Pictures stay out of this copy; please retype only the lines from the start of the records through the line with "Elle est consultée".
START Task input
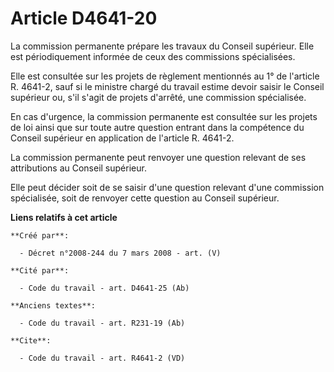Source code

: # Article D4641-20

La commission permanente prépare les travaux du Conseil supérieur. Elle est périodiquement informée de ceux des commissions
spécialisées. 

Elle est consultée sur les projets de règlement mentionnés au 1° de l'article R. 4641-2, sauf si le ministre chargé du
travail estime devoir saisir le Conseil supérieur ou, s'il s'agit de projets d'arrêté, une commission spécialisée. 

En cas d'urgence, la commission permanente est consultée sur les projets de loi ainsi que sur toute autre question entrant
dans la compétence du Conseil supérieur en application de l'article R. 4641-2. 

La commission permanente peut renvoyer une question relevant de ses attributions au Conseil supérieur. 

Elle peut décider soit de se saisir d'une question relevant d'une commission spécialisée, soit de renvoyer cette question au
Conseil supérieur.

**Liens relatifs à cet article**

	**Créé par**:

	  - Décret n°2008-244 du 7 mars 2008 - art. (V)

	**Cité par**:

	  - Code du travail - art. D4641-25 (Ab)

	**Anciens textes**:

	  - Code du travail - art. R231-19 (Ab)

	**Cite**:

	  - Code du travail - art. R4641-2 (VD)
END Task input
## Response to this task
Source code

: # Article D4641-20

La commission permanente prépare les travaux du Conseil supérieur. Elle est périodiquement informée de ceux des commissions
spécialisées. 

Elle est consultée sur les projets de règlement mentionnés au 1° de l'article R. 4641-2, sauf si le ministre chargé du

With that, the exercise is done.